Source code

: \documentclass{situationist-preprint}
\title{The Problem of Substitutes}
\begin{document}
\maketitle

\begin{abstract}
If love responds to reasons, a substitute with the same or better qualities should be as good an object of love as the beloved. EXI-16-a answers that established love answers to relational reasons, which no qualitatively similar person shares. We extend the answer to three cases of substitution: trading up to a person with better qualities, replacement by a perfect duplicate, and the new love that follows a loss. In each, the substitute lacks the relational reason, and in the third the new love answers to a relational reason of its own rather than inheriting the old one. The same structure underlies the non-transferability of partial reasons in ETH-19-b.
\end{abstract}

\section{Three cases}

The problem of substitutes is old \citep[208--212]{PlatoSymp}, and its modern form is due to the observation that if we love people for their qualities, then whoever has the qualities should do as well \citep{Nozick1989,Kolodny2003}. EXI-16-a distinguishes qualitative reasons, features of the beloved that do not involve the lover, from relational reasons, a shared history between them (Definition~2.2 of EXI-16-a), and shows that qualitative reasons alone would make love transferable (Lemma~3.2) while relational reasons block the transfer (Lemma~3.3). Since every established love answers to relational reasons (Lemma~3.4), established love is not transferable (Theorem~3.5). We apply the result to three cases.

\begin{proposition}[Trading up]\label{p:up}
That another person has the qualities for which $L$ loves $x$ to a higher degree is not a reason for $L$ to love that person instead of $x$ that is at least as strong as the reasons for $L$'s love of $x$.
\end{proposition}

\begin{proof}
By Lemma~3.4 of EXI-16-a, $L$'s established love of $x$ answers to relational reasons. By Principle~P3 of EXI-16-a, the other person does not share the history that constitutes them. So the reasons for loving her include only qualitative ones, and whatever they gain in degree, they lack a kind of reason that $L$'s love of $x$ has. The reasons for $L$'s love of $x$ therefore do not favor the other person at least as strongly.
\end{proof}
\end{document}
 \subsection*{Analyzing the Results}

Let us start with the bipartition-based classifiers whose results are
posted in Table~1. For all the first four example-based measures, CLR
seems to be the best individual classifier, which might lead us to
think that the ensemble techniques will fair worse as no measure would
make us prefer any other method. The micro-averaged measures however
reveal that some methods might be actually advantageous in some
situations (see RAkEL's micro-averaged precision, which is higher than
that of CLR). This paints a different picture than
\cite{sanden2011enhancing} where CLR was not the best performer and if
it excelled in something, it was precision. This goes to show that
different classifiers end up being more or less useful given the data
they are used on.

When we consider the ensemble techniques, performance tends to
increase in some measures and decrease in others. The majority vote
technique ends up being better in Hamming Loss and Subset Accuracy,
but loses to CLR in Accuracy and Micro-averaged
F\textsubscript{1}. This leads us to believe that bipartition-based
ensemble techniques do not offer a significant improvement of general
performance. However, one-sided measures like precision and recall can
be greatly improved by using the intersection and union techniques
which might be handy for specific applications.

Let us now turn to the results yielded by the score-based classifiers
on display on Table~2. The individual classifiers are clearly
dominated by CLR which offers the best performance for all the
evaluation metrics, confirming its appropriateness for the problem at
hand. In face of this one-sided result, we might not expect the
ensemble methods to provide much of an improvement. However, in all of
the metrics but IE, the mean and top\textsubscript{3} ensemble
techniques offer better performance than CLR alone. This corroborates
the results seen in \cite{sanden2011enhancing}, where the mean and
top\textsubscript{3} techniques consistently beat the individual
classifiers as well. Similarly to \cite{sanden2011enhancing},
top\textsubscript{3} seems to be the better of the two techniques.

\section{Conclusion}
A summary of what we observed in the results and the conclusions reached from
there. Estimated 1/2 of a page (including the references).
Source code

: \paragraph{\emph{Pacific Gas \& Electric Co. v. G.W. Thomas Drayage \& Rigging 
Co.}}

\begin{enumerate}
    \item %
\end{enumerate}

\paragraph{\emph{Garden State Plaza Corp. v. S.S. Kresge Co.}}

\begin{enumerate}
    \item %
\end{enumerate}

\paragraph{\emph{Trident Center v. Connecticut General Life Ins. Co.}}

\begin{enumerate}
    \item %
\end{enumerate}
********************
About this task
The expected answer is a copy of each line in the records that holds the word "different".

Exercise result
that of CLR). This paints a different picture than
different classifiers end up being more or less useful given the data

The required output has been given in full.